Saved data entries:

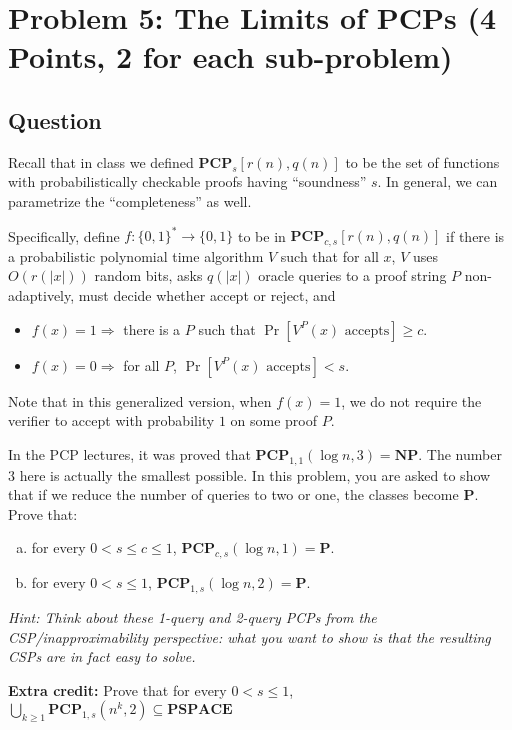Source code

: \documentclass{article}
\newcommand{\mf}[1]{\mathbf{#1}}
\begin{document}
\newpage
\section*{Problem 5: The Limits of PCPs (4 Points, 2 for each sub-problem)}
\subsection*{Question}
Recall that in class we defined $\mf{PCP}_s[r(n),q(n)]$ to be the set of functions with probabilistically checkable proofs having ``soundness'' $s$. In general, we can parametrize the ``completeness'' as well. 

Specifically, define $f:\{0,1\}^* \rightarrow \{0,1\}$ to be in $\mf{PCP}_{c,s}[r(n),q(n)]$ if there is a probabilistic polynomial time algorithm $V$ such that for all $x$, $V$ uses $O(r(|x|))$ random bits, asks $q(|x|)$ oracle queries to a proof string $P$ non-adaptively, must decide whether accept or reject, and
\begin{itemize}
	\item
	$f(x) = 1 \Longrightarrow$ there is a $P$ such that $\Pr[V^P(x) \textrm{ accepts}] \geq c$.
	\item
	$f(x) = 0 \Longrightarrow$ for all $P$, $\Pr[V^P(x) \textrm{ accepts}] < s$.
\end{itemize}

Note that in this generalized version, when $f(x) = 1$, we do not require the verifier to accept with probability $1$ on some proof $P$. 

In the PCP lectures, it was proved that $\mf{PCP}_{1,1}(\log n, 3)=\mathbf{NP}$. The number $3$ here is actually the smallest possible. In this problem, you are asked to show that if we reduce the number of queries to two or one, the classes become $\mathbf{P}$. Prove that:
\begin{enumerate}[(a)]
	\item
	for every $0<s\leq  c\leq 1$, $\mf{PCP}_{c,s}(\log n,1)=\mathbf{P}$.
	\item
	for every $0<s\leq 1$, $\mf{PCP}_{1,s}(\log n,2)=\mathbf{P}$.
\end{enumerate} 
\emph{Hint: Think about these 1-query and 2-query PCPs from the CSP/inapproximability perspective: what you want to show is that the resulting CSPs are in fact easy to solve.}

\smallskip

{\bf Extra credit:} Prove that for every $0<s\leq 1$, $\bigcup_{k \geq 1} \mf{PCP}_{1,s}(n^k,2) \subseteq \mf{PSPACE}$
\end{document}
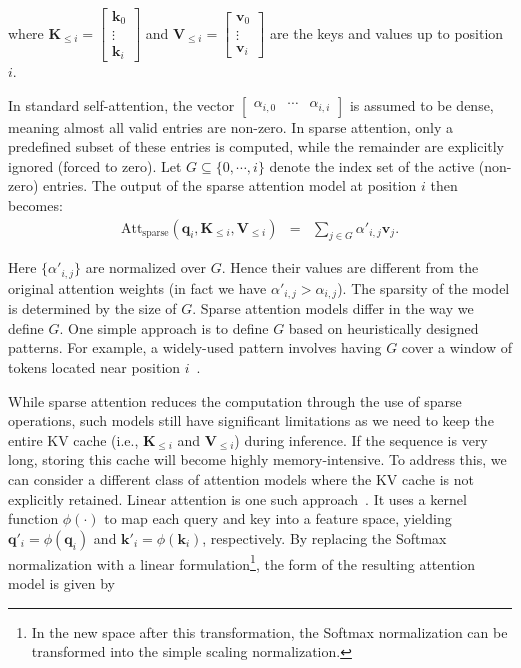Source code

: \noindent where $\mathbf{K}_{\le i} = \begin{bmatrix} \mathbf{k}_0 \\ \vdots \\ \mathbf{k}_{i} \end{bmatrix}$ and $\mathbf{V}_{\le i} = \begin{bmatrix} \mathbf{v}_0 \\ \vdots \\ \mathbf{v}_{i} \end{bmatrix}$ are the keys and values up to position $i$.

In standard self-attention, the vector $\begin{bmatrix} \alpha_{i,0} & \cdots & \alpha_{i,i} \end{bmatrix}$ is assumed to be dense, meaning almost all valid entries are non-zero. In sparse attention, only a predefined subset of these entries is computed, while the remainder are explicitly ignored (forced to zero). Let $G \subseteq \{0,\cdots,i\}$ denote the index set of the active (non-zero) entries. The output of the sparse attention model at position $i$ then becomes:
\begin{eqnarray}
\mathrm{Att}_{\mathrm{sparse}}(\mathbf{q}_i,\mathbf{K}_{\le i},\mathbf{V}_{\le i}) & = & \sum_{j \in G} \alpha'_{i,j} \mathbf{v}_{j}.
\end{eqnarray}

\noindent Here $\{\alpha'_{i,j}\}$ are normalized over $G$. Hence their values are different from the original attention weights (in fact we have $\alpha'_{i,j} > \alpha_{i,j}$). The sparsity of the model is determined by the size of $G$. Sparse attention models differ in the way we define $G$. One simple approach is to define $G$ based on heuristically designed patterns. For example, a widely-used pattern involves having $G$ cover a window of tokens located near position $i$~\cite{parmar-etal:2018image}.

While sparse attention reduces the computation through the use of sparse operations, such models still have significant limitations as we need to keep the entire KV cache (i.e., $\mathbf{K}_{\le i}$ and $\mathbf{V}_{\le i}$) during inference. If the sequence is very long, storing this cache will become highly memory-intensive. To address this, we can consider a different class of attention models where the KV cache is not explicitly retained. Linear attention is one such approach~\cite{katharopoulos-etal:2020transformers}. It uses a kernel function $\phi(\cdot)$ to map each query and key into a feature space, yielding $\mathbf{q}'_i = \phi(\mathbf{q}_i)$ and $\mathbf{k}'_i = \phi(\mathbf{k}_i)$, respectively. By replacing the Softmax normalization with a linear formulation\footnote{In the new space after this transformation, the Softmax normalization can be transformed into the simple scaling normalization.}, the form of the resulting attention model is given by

### Problem description
Restate every line above exactly, omitting images.

### Exercise response
Source code

: \documentclass{article}
\newcommand{\mf}[1]{\mathbf{#1}}
\begin{document}
\newpage
\section*{Problem 5: The Limits of PCPs (4 Points, 2 for each sub-problem)}
\subsection*{Question}
Recall that in class we defined $\mf{PCP}_s[r(n),q(n)]$ to be the set of functions with probabilistically checkable proofs having ``soundness'' $s$. In general, we can parametrize the ``completeness'' as well. 

Specifically, define $f:\{0,1\}^* \rightarrow \{0,1\}$ to be in $\mf{PCP}_{c,s}[r(n),q(n)]$ if there is a probabilistic polynomial time algorithm $V$ such that for all $x$, $V$ uses $O(r(|x|))$ random bits, asks $q(|x|)$ oracle queries to a proof string $P$ non-adaptively, must decide whether accept or reject, and
\begin{itemize}
	\item
	$f(x) = 1 \Longrightarrow$ there is a $P$ such that $\Pr[V^P(x) \textrm{ accepts}] \geq c$.
	\item
	$f(x) = 0 \Longrightarrow$ for all $P$, $\Pr[V^P(x) \textrm{ accepts}] < s$.
\end{itemize}

Note that in this generalized version, when $f(x) = 1$, we do not require the verifier to accept with probability $1$ on some proof $P$. 

In the PCP lectures, it was proved that $\mf{PCP}_{1,1}(\log n, 3)=\mathbf{NP}$. The number $3$ here is actually the smallest possible. In this problem, you are asked to show that if we reduce the number of queries to two or one, the classes become $\mathbf{P}$. Prove that:
\begin{enumerate}[(a)]
	\item
	for every $0<s\leq  c\leq 1$, $\mf{PCP}_{c,s}(\log n,1)=\mathbf{P}$.
	\item
	for every $0<s\leq 1$, $\mf{PCP}_{1,s}(\log n,2)=\mathbf{P}$.
\end{enumerate} 
\emph{Hint: Think about these 1-query and 2-query PCPs from the CSP/inapproximability perspective: what you want to show is that the resulting CSPs are in fact easy to solve.}

\smallskip

{\bf Extra credit:} Prove that for every $0<s\leq 1$, $\bigcup_{k \geq 1} \mf{PCP}_{1,s}(n^k,2) \subseteq \mf{PSPACE}$
\end{document}
Source code

: \noindent where $\mathbf{K}_{\le i} = \begin{bmatrix} \mathbf{k}_0 \\ \vdots \\ \mathbf{k}_{i} \end{bmatrix}$ and $\mathbf{V}_{\le i} = \begin{bmatrix} \mathbf{v}_0 \\ \vdots \\ \mathbf{v}_{i} \end{bmatrix}$ are the keys and values up to position $i$.

In standard self-attention, the vector $\begin{bmatrix} \alpha_{i,0} & \cdots & \alpha_{i,i} \end{bmatrix}$ is assumed to be dense, meaning almost all valid entries are non-zero. In sparse attention, only a predefined subset of these entries is computed, while the remainder are explicitly ignored (forced to zero). Let $G \subseteq \{0,\cdots,i\}$ denote the index set of the active (non-zero) entries. The output of the sparse attention model at position $i$ then becomes:
\begin{eqnarray}
\mathrm{Att}_{\mathrm{sparse}}(\mathbf{q}_i,\mathbf{K}_{\le i},\mathbf{V}_{\le i}) & = & \sum_{j \in G} \alpha'_{i,j} \mathbf{v}_{j}.
\end{eqnarray}

\noindent Here $\{\alpha'_{i,j}\}$ are normalized over $G$. Hence their values are different from the original attention weights (in fact we have $\alpha'_{i,j} > \alpha_{i,j}$). The sparsity of the model is determined by the size of $G$. Sparse attention models differ in the way we define $G$. One simple approach is to define $G$ based on heuristically designed patterns. For example, a widely-used pattern involves having $G$ cover a window of tokens located near position $i$~\cite{parmar-etal:2018image}.

While sparse attention reduces the computation through the use of sparse operations, such models still have significant limitations as we need to keep the entire KV cache (i.e., $\mathbf{K}_{\le i}$ and $\mathbf{V}_{\le i}$) during inference. If the sequence is very long, storing this cache will become highly memory-intensive. To address this, we can consider a different class of attention models where the KV cache is not explicitly retained. Linear attention is one such approach~\cite{katharopoulos-etal:2020transformers}. It uses a kernel function $\phi(\cdot)$ to map each query and key into a feature space, yielding $\mathbf{q}'_i = \phi(\mathbf{q}_i)$ and $\mathbf{k}'_i = \phi(\mathbf{k}_i)$, respectively. By replacing the Softmax normalization with a linear formulation\footnote{In the new space after this transformation, the Softmax normalization can be transformed into the simple scaling normalization.}, the form of the resulting attention model is given by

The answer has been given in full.